_Data provided_.
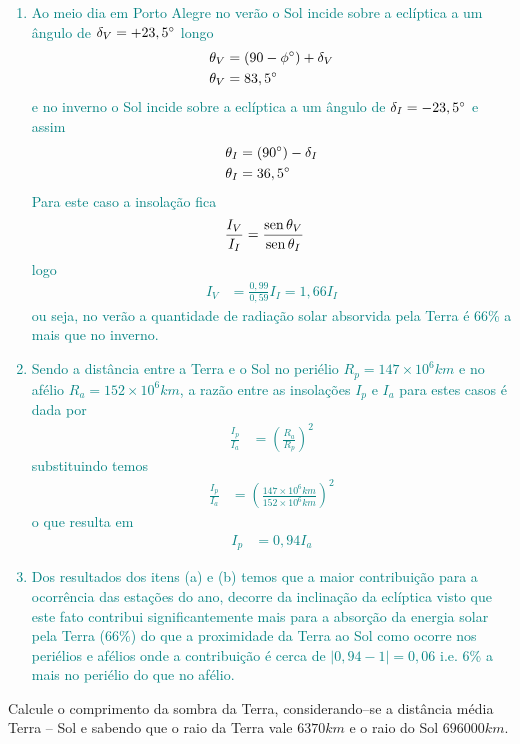 \begin{sol}
	\textcolor{teal} {
		\begin{enumerate}[label=\alph *)]
			\item Ao meio dia em Porto Alegre no verão o Sol incide sobre a eclíptica a um ângulo de $\delta_{V}=+23,5^{\circ}$ longo
			\begin{align}
				\theta_{V}&=\left(90-\phi^{\circ}\right)+\delta_{V}\nonumber \\
				\theta_{V}&=83,5^{\circ}
			\end{align}
			e no inverno o Sol incide sobre a eclíptica a um ângulo de $\delta_{I}=-23,5^{\circ}$ e assim
			\begin{align}
				\theta_{I}&=\left(90^{\circ}\right)-\delta_{I}\nonumber \\
				\theta_{I}&=36,5^{\circ}
			\end{align}
			Para este caso a insolação fica
			\begin{align}
				\frac{I_V}{I_I}&=\frac{\operatorname{sen}\theta_V}{\operatorname{sen}\theta_I}				
			\end{align}
			logo
			\begin{align}
				I_V&=\frac{0,99}{0,59}I_I=1,66I_I
			\end{align}
			ou seja, no verão a quantidade de radiação solar absorvida pela Terra é 66\% a mais que no inverno.
			\item Sendo a distância entre a Terra e o Sol no periélio $R_{p}=147\times 10^{6}km$ e no afélio $R_{a}=152\times 10^{6}km$, a razão entre as insolações $I_p$ e $I_a$ para estes casos é dada por
			\begin{align}
				\frac{I_p}{I_a}&=\left(\frac{R_a}{R_p}\right)^2
			\end{align}
			substituindo temos
			\begin{align}
				\frac{I_p}{I_a}&=\left(\frac{147\times 10^{6}km}{152\times 10^{6}km}\right)^2
			\end{align}
			o que resulta em
			\begin{align}
				I_p&=0,94I_a
			\end{align}
			\item Dos resultados dos itens (a) e (b) temos que a maior contribuição para a ocorrência das estações do ano, decorre da inclinação da eclíptica visto que este fato contribui significantemente mais para a absorção da energia solar pela Terra (66\%) do que a proximidade da Terra ao Sol como ocorre nos periélios e afélios onde a contribuição é cerca de $|0,94-1|=0,06$ i.e. 6\% a mais no periélio do que no afélio.
		\end{enumerate}
	}
\end{sol}
\begin{prob}[ref: P22]
	Calcule o comprimento da sombra da Terra, considerando–se a distância média Terra – Sol e sabendo que o raio da Terra vale $6370 km$ e o raio do Sol $696000 km$.
\end{prob}

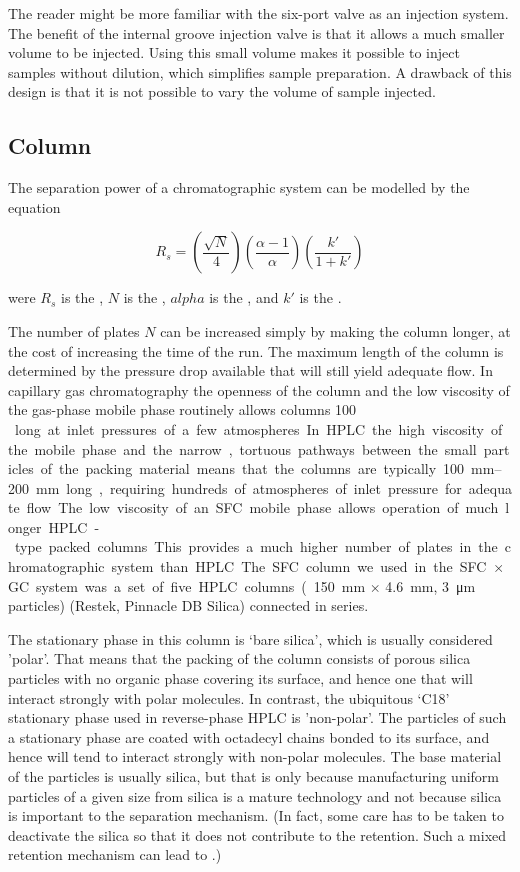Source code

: The reader might be more familiar with the six-port valve as an injection
system. The benefit of the internal groove injection valve is that it allows a
much smaller volume to be injected. Using this small volume makes it possible to
inject samples without dilution, which simplifies sample preparation. A drawback
of this design is that it is not possible to vary the volume of sample injected.


\subsection{Column}
\label{sec:SFCColumn}

The separation power of a chromatographic system can be modelled by the equation 

\[
 R_s = \left(\frac{\sqrt{N}}{4}\right)  \left(\frac{\alpha-1}{\alpha}\right)  \left(\frac{k'}{1+k'}\right)
\]

were \(R_s\) is the , \(N\) is the , \(alpha\) is the , and \(k'\) is the
.
 
The number of plates \(N\) can be increased simply by making the column longer,
at the cost of increasing the time of the run. The maximum length of the column
is determined by the pressure drop available that will still yield adequate
flow. In capillary gas chromatography the openness of the column and the low
viscosity of the gas-phase mobile phase routinely allows columns \SI{100}{\metre
}long at inlet pressures of a few atmospheres. In HPLC the high viscosity of the
mobile phase and the narrow, tortuous pathways between the small particles of
the packing material means that the columns are typically
\SIrange{100}{200}{\milli\metre} long, requiring hundreds of atmospheres of
inlet pressure for adequate flow.

The low viscosity of an SFC mobile phase allows operation of much longer
HPLC-type packed columns. This provides a much higher number of plates in the
chromatographic system than HPLC. The SFC column we used in the SFC×GC system
was a set of five HPLC columns (\SI{150}{\milli\metre} $\times$
\SI{4.6}{\milli\metre}, \SI{3}{\micro\metre} particles) (Restek, Pinnacle DB
Silica) connected in series.

The stationary phase in this column is `bare silica', which is usually
considered 'polar'. That means that the packing of the column consists of porous
silica particles with no organic phase covering its surface, and hence one that
will interact strongly with polar molecules. In contrast, the ubiquitous `C18'
stationary phase used in reverse-phase HPLC is 'non-polar'. The particles of
such a stationary phase are coated with octadecyl chains bonded to its surface,
and hence will tend to interact strongly with non-polar molecules. The base
material of the particles is usually silica, but that is only because
manufacturing uniform particles of a given size from silica is a mature
technology and not because silica is important to the separation mechanism. (In
fact, some care has to be taken to deactivate the silica so that it does not
contribute to the retention. Such a mixed retention mechanism can lead to
.)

_Problem to solve_.
Word for word, copy the line containing "manufacturing uniform particles" and each line after it to the end of the records, and nothing besides.

_Exercise answer_.
manufacturing uniform particles of a given size from silica is a mature
technology and not because silica is important to the separation mechanism. (In
fact, some care has to be taken to deactivate the silica so that it does not
contribute to the retention. Such a mixed retention mechanism can lead to
.)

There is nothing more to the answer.